Behind the shuttered, silent main street of South Shields, in a carpark outside two dowdy old Victorian pubs, the crack electoral team of the UK Independence Party is trying to get four people into a small red car. The candidate, Richard Elvin, a sleek silver-black-haired businessman in the UKIP uniform of off-the-rack suit and three-quarter wool overcoat is mucking out the back seat. “I’ll just put this damn stuff in the boot,” he tells me and no one else in particular.

He should have some hotshot young aide to do all this toting and fetching, but the UKIP staff are, god bless ’em, nongs: a triple-chinned woman in a white T-shirt, laughing about something with someone, and that standby of fringe politics, the mustachioed man in an anorak. I’d wandered into UKIP’s lurid campaign office a half-hour earlier — the party’s purple and yellow colours made it hard to tell from a £1 pop-up store — and managed to inveigle myself into a ride-around of the constituency’s polling booths on the day of the South Shields byelection.

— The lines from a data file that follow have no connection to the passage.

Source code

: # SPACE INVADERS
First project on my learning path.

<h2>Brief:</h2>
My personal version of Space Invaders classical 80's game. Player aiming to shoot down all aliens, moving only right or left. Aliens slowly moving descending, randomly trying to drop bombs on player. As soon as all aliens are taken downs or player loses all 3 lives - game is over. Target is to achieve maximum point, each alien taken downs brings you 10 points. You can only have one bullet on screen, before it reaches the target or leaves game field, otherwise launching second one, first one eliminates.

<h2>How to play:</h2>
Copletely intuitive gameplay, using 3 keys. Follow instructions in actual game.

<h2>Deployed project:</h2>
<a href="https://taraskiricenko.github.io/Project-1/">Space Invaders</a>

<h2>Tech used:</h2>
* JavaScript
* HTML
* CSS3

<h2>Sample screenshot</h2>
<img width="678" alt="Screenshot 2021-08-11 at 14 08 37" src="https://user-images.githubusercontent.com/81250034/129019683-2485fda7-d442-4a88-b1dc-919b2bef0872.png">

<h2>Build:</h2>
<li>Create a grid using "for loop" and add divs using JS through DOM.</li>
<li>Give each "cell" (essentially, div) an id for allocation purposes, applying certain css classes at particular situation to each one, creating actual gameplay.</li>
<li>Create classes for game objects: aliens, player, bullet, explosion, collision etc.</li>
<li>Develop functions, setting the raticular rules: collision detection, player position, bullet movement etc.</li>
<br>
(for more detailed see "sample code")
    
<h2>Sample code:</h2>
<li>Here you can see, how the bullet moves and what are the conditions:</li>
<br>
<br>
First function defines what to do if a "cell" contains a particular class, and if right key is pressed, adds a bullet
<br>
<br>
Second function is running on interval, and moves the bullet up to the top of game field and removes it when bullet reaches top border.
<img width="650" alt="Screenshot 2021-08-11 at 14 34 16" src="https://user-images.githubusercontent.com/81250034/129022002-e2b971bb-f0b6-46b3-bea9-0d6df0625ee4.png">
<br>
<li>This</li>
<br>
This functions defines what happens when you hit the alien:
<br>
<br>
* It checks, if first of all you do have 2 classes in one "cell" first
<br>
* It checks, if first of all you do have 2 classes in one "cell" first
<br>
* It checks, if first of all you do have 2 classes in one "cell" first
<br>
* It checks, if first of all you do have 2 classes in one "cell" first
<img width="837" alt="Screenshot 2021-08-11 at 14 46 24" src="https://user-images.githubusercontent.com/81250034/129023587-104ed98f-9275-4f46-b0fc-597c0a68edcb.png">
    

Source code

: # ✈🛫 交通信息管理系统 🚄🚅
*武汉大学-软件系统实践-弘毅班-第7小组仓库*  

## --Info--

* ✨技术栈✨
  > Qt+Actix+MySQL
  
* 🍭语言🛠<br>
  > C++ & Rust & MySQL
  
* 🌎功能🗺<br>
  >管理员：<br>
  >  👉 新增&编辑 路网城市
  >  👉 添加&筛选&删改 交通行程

Now I was having second thoughts. This week Private Eye had featured UKIP using a stock shot of circus clowns. Were we now about to emulate their automotive habits? Luckily we were saved, when there was a yell behind us “Allo y’alright”, and the purple people eater turned up. The PPE is UKIPs’s campaign minibus, painted the same plasticky purple as the group’s logo, which makes it look inflamed. Across the side, emblazoned in yellow was the legend “common sense is coming”. I looked round the back to see what it would say. “In the end you usually have to finish yourself off”, perhaps? No, “common sense ahead”.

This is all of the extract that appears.